The data section start
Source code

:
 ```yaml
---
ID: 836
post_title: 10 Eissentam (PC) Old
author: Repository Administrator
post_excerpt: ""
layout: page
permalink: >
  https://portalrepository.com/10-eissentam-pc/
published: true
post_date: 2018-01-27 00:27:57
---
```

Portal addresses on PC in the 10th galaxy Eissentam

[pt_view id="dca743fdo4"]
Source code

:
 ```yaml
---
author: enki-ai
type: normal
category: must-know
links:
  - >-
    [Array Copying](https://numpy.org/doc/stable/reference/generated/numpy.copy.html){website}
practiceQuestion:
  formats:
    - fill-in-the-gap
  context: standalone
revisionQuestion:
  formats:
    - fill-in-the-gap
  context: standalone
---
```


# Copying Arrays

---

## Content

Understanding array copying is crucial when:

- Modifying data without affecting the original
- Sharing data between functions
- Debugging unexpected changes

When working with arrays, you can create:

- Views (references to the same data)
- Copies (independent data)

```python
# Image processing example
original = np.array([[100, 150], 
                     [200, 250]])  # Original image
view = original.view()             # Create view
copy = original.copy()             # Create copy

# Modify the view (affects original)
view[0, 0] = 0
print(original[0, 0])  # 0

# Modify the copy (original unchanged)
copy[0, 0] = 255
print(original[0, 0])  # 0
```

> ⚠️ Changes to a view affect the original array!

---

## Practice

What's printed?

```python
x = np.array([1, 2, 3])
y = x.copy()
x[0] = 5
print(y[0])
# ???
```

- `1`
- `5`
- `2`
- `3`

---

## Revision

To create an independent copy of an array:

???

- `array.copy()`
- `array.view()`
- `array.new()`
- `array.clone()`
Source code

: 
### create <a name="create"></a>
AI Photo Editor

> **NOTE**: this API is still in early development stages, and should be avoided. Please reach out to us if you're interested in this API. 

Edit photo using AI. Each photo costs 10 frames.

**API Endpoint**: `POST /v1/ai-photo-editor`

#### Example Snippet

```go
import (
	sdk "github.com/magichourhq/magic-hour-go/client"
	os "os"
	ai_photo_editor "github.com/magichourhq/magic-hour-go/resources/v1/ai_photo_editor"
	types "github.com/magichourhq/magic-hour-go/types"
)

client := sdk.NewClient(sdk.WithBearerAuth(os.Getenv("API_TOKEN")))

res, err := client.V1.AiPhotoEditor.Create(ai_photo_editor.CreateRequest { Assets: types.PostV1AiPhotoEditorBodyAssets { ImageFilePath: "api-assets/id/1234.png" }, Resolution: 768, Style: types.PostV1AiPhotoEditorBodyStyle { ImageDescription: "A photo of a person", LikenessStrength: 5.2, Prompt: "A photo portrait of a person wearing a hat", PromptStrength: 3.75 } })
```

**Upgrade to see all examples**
The data section end
Exercise aim:
Gather each line from the listing above that holds "independent".

Answer space:
- Copies (independent data)
To create an independent copy of an array:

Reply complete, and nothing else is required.